Written and directed by Lee Isaac Chung, “Minari” won both the grand jury and audience prizes when it premiered earlier this year at the Sundance Film Festival. Drawn from Chung’s own experience, the film tells the story of a Korean American family as they relocate to Arkansas, in part though the eyes of a 7-year-old boy, David (Alan Kim). Steven Yeun, Yeri Han, Noel Kate Cho and Yuh-Jung Youn round out the family. Released by A24, the film is playing at the Mission Tiki Drive-in.

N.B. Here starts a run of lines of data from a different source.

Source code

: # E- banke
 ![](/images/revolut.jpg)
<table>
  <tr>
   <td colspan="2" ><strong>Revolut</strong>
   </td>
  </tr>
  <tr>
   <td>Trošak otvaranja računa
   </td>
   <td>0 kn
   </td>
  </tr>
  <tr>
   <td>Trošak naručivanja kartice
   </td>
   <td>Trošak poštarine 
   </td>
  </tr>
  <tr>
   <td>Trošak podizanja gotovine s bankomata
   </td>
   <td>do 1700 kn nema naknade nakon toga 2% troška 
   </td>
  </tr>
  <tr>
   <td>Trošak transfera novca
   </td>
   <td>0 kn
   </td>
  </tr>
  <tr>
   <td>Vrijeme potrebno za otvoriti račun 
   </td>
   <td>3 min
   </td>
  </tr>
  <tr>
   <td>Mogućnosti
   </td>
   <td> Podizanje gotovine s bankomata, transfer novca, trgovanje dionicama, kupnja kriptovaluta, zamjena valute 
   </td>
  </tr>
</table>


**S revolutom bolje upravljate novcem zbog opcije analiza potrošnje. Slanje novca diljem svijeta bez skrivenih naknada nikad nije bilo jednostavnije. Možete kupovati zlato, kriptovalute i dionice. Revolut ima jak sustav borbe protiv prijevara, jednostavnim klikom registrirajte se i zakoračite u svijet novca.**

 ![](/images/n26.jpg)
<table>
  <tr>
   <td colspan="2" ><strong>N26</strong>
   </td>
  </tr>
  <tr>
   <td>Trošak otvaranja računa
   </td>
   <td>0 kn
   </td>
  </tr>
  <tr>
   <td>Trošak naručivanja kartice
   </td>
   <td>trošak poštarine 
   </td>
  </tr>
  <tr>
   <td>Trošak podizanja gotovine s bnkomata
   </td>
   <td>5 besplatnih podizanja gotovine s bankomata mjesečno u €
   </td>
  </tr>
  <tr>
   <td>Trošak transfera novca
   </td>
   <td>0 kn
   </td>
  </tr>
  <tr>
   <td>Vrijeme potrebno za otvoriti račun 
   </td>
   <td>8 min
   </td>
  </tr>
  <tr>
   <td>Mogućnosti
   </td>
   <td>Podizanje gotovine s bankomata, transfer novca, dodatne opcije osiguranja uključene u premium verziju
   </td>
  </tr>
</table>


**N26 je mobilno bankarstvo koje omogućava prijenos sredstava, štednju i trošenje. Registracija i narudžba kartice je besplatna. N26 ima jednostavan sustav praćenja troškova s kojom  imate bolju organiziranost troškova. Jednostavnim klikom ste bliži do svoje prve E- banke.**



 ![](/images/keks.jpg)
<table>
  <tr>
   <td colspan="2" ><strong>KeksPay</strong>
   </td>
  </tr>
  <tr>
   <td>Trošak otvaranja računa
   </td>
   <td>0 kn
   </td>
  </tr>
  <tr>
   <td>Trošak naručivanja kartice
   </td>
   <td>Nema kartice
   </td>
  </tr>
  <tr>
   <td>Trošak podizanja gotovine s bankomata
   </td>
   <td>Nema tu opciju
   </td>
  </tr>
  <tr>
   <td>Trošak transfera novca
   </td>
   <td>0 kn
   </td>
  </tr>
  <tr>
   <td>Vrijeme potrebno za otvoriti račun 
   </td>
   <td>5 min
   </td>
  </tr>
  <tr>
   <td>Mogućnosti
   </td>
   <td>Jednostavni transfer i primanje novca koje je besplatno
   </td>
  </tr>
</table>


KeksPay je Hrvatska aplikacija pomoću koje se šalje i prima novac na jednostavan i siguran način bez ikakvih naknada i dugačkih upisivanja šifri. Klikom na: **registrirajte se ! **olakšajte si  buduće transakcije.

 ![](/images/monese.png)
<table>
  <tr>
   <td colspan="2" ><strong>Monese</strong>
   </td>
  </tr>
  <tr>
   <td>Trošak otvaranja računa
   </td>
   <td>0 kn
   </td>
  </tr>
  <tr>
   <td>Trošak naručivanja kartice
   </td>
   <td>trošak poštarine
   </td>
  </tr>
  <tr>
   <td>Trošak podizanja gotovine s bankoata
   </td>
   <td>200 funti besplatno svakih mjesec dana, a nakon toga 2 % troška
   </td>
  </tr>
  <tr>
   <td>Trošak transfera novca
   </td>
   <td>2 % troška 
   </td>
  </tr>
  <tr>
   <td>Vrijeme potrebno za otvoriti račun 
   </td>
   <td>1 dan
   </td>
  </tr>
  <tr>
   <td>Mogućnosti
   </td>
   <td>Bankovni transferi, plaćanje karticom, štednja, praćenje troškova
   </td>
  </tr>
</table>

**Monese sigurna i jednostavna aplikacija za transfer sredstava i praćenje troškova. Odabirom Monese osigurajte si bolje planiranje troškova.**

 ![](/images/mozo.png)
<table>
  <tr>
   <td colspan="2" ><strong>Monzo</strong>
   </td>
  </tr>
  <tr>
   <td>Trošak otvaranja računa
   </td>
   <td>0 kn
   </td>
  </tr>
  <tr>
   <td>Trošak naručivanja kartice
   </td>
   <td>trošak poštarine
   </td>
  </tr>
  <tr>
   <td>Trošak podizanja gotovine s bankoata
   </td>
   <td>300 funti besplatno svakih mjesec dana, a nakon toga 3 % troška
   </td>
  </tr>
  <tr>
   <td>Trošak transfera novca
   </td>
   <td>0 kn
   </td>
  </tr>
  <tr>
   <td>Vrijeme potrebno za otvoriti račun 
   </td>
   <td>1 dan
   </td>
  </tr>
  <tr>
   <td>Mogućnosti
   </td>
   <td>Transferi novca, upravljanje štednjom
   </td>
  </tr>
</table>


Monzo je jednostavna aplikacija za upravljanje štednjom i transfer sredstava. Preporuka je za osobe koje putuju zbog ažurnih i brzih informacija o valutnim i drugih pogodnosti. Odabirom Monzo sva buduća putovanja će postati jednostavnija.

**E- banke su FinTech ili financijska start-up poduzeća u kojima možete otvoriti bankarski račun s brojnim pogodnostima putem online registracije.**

For The Times, Glenn Whipp wrote, “‘Minari’ in its entirety feels like a balm right now, a gentle, truthful and tender story of family filled with kind people trying to love one another the best they can. It’s filled with the specifics of Chung’s Korean American upbringing, but it’s also universal in its insights into the resiliency of the human spirit.”

For Slate, Karen Han wrote, “Broadly, ‘Minari’ is about the American Dream, but David is ultimately the film’s main character. Through his eyes, we sympathize both with Jacob’s ambitions and with Monica’s dismay that he continues to put the farm’s success over the well-being of his family. On top of that, the whole family is struggling with assimilation, not just within the very white town they’ve found themselves in, but in David’s case, within his own identity as a Korean American. … This film’s careful attention to these particularities speaks to Chung’s prodigious talent as a writer and director and, on a grander scale, to how quickly the world of film seems to be developing when it comes to normalizing the experiences of marginalized people on screen.”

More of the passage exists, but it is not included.